### EXERCISE DIRECTIONS
Send back the records exactly as written, with no images.

MATERIAL FOR THIS TASK section start

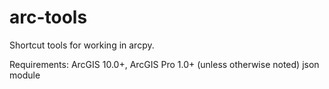 # arc-tools
Shortcut tools for working in arcpy.

Requirements:
ArcGIS 10.0+, ArcGIS Pro 1.0+ (unless otherwise noted)
json module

MATERIAL FOR THIS TASK section end

### WRITTEN RESPONSE
 # arc-tools
Shortcut tools for working in arcpy.

Requirements:
ArcGIS 10.0+, ArcGIS Pro 1.0+ (unless otherwise noted)
json module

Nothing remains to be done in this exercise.